:: Work order ::
Quote exactly and only this range of lines in the data below: the line that holds "### 1. Modularität" to the line that holds "### 2. Skalierbarkeit", both included.

:: Stored data ::
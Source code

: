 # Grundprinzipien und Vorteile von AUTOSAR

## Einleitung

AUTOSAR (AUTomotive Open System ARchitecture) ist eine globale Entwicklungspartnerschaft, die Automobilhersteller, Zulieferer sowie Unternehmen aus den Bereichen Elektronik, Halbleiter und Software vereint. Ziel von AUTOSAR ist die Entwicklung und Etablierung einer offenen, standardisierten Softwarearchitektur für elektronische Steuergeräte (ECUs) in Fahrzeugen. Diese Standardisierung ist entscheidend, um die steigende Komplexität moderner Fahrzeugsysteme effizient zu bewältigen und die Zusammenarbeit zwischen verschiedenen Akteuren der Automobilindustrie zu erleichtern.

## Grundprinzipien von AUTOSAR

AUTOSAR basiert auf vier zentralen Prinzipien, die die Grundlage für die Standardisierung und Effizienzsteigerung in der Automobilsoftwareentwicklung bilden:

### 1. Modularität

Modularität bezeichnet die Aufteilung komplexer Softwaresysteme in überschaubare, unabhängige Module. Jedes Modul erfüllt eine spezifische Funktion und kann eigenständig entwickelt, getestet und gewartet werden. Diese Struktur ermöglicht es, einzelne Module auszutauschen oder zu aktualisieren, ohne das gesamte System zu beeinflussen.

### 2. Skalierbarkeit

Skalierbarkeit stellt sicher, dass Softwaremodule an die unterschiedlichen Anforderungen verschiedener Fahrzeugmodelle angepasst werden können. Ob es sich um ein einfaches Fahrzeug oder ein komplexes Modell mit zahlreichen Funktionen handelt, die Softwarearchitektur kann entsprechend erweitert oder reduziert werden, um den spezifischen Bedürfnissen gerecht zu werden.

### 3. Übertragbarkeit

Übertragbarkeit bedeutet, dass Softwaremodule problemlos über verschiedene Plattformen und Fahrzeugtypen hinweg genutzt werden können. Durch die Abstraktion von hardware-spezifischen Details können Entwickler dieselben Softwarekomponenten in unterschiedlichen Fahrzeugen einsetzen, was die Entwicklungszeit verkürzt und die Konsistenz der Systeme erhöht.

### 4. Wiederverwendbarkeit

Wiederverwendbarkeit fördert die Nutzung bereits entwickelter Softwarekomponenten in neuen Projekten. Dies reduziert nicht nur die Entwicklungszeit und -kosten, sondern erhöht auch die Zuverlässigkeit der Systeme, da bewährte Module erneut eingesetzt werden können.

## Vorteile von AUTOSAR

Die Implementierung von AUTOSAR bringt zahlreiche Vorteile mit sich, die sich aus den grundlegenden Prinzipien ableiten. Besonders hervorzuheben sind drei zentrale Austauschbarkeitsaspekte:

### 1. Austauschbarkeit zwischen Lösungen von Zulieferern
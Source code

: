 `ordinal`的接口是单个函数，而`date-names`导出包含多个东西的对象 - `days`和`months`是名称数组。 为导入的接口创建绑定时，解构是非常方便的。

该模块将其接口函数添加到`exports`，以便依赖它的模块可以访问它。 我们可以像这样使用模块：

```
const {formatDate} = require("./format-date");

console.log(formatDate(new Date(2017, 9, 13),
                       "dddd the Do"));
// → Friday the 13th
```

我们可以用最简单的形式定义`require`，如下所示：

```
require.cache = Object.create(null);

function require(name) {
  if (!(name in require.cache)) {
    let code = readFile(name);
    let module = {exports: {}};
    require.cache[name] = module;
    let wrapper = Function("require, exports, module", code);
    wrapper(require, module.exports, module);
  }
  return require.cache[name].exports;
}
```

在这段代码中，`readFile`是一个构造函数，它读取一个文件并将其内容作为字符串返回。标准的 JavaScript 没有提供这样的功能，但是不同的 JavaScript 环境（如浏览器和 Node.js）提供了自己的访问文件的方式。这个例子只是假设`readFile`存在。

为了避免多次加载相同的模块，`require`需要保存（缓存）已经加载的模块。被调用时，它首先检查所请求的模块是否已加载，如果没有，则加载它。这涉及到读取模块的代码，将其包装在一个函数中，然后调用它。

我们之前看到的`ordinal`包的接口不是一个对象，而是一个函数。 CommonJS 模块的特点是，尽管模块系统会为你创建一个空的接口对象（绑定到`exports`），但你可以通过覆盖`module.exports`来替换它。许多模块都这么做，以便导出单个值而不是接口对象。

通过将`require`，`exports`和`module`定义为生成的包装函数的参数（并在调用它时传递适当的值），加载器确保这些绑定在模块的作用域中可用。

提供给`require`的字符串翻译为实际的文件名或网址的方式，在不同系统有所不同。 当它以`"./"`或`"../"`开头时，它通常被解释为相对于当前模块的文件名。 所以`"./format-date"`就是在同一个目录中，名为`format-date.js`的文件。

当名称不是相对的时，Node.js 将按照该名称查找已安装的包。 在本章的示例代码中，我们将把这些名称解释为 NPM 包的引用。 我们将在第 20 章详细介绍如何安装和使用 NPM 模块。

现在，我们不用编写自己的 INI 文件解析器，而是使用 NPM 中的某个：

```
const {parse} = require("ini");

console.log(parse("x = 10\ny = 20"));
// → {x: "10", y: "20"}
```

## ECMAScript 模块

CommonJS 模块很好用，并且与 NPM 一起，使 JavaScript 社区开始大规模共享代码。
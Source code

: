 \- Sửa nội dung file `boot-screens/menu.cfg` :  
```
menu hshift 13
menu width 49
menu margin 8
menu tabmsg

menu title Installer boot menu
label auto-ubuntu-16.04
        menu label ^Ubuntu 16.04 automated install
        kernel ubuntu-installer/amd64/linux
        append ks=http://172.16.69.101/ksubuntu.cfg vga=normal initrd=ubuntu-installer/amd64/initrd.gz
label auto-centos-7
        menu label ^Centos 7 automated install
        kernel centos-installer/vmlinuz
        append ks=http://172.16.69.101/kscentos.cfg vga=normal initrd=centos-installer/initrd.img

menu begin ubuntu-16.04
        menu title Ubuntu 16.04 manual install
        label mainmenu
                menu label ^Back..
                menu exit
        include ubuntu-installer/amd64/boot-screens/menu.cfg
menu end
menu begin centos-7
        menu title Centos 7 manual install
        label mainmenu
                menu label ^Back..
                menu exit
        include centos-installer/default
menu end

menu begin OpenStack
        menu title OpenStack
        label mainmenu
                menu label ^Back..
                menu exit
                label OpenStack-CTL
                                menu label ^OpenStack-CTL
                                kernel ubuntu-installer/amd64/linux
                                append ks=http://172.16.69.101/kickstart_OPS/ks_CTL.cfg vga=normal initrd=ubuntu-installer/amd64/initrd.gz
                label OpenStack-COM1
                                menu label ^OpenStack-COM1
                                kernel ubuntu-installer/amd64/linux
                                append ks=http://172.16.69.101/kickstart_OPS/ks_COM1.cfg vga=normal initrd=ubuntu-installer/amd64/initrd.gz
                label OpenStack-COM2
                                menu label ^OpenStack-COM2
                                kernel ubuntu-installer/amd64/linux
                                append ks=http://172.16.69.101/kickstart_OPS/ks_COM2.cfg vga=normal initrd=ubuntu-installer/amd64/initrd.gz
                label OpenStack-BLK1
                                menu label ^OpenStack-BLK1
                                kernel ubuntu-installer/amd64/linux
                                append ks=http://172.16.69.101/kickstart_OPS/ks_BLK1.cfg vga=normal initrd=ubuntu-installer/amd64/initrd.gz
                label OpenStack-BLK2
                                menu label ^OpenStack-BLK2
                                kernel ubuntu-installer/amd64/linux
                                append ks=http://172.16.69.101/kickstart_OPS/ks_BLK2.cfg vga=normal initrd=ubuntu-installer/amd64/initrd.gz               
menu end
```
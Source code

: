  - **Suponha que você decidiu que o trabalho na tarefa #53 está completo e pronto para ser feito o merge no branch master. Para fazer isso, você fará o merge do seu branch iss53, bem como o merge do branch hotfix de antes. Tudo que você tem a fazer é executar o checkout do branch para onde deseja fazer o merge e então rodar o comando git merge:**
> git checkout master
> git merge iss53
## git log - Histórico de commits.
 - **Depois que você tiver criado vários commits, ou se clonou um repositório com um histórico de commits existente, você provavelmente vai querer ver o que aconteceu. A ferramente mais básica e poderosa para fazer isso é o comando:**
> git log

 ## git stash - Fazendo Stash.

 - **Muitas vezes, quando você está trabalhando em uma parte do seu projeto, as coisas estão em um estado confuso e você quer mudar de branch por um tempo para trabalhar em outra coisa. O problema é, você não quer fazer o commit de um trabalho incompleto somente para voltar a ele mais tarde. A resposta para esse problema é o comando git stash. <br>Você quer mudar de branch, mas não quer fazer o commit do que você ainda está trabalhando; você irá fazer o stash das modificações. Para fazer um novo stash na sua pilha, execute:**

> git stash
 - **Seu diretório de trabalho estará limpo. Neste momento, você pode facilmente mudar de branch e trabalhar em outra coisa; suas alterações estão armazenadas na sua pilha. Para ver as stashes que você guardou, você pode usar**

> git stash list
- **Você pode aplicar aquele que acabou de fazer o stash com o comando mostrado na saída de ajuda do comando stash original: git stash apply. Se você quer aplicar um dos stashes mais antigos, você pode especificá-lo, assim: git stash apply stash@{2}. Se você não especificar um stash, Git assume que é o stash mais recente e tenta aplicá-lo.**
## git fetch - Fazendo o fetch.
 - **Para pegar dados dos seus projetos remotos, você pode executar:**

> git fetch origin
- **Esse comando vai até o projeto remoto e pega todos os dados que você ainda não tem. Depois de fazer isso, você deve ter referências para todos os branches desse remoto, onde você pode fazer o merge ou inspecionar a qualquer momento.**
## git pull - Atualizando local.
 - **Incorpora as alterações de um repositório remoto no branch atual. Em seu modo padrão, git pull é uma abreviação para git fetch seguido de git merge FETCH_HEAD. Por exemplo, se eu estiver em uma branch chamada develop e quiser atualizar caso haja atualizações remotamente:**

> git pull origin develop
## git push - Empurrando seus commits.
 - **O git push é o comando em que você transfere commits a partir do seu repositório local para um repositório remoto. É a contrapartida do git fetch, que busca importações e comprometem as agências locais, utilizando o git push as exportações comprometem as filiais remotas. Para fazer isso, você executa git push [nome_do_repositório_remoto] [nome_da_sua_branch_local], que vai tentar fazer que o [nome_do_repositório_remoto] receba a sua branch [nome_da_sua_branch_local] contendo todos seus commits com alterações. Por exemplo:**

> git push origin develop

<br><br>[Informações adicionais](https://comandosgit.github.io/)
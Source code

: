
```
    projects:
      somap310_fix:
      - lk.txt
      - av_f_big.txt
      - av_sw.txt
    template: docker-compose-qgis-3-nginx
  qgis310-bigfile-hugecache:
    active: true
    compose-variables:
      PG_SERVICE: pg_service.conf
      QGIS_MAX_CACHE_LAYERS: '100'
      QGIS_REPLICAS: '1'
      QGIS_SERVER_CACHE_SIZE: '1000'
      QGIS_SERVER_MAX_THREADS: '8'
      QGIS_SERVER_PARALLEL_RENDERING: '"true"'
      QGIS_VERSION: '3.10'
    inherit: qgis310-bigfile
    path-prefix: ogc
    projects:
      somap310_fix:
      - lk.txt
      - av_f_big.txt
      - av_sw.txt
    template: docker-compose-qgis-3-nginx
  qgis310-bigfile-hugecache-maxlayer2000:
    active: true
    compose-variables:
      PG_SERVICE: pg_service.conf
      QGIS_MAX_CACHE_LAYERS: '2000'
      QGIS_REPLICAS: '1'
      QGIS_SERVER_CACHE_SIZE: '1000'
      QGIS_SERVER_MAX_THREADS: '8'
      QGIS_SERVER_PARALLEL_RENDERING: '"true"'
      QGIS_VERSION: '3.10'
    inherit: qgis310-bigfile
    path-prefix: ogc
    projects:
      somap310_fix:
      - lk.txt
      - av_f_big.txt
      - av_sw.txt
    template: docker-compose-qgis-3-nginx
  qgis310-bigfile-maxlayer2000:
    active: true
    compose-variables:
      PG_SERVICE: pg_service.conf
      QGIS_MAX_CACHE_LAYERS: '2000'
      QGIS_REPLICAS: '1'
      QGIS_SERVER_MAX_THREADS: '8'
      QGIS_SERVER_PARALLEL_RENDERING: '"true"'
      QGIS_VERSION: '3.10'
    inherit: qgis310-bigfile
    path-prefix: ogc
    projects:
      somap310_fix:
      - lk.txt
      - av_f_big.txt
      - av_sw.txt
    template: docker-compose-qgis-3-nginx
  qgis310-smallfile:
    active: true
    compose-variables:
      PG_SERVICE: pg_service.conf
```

:: Response to this exercise ::
### 1. Modularität

Modularität bezeichnet die Aufteilung komplexer Softwaresysteme in überschaubare, unabhängige Module. Jedes Modul erfüllt eine spezifische Funktion und kann eigenständig entwickelt, getestet und gewartet werden. Diese Struktur ermöglicht es, einzelne Module auszutauschen oder zu aktualisieren, ohne das gesamte System zu beeinflussen.

### 2. Skalierbarkeit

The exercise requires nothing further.